Zapowiada, że na przełomie kwietnia i maja zostanie przedstawiony raport na ten temat. Będą w nim zawarte rekomendacje, jak ten kapitał ma się rozwijać, "byśmy za 10 lat nie odstawali radykalnie od współczesnego świata".
Boni wyjaśnia, że w rozwoju kapitału intelektualnego Polski ma pomóc m.in. matura z matematyki, nauczanie od IV klasy szkoły podstawowej nie tylko czytania, ale i rozumienia tekstu, a od drugiej klasy liceum tzw. ścisła specjalizacja.
Szef doradców premiera mówi także, że wyzwaniem dla Polski jest demografia. "Z biegiem czasu grupa osób starszych będzie rosła. Zarazem przy niskim poziomie dzietności, wynoszącym 1,2 dziecka na kobietę (jednym z najniższych w Europie) ubywać będzie osób w wieku produkcyjnym. To zakłóci nie tylko równowagę systemu emerytalnego, ale i równowagę na rynku pracy w ogóle.

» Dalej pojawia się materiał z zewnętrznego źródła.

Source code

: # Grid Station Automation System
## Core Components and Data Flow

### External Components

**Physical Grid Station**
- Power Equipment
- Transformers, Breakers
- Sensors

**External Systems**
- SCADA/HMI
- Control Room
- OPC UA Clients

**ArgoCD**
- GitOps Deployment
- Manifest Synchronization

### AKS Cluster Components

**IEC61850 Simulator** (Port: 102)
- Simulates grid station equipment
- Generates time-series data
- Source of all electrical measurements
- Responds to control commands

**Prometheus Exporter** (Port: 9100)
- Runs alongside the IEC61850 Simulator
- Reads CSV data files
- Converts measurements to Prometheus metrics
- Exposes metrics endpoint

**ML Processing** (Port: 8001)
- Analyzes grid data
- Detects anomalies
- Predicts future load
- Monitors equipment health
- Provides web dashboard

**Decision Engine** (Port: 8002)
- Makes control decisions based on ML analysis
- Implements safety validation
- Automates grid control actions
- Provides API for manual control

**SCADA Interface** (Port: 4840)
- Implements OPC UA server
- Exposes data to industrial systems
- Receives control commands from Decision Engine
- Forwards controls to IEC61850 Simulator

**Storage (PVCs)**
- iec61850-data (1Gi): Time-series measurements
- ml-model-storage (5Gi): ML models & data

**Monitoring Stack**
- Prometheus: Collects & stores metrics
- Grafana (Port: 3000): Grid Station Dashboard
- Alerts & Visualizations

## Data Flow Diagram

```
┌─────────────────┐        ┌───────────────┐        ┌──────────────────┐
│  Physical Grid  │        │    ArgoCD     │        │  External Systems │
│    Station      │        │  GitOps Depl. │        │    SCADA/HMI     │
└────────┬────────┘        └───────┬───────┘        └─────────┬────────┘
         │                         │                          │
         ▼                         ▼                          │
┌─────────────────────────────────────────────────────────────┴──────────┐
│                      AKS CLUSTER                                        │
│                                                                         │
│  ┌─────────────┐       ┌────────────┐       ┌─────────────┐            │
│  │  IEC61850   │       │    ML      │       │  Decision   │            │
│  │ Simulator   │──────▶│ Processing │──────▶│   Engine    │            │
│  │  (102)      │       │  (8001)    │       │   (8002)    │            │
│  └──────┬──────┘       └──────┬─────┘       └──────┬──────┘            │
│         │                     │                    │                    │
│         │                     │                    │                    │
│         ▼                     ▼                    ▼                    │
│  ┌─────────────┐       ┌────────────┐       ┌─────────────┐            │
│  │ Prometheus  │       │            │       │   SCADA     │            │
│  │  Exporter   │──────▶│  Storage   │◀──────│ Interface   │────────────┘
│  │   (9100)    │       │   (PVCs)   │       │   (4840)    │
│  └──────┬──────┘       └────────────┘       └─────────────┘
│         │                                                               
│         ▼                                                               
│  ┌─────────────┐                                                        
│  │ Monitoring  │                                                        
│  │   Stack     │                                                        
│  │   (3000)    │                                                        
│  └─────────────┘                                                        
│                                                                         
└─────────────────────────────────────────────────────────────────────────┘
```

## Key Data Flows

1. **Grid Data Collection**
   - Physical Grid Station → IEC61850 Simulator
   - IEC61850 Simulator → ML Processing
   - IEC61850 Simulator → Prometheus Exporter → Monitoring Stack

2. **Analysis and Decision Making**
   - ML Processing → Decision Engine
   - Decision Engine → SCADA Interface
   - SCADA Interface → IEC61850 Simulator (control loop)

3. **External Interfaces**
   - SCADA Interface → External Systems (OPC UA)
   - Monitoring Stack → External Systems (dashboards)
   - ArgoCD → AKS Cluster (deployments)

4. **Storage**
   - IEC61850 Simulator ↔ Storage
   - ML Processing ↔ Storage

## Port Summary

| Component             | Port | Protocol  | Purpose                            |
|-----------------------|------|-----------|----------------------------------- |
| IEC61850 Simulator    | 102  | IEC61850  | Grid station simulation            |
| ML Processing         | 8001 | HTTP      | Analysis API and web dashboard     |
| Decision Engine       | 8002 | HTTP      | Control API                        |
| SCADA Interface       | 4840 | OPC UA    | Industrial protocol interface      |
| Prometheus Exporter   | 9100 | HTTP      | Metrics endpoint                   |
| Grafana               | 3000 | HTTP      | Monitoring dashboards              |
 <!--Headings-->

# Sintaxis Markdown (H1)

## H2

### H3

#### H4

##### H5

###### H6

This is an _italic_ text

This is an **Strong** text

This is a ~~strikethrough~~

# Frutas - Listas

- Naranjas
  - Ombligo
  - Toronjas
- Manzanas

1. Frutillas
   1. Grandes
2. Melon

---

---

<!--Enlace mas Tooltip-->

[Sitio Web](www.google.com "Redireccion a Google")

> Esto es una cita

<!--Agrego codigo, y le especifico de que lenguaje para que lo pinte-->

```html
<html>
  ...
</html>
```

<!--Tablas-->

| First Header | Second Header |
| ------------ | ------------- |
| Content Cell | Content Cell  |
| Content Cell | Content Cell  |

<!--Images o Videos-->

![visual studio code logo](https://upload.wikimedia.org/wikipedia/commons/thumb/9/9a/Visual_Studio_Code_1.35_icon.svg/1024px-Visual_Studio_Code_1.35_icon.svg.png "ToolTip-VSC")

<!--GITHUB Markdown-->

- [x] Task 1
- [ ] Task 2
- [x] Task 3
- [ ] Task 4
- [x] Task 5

Dlatego wskaźnik dzietności musi wzrosnąć" - wyjaśnia Boni.
Dodaje, że można to zrobić m.in. przez ulgi podatkowe na dzieci, możliwość łączenia pracy zawodowej z rodzicielstwem, zwiększenie dostępu do przedszkoli. Według Boniego, w 2015 r. powinniśmy dojść do poziomu dzietności powyżej 1,4.
Szef doradców premiera podkreśla także konieczność przekonywania pracodawców, że warto zatrudniać osoby powyżej 50. roku życia. "Musimy sprawić, by wychodzenie z rynku pracy następowało przynajmniej po dojściu do wieku emerytalnego. Teraz ludzie przestają pracować przeciętnie w wieku 57-58 lat" - mówi Boni.
Boni odpowiada także na pytanie dotyczące wyrównania wieku emerytalnego kobiet i mężczyzn. "Ja bym myślał o horyzoncie 10-15 lat. Zrównanie wieku emerytalnego objęłoby więc dzisiejszych 40- latków" - wyjaśnia.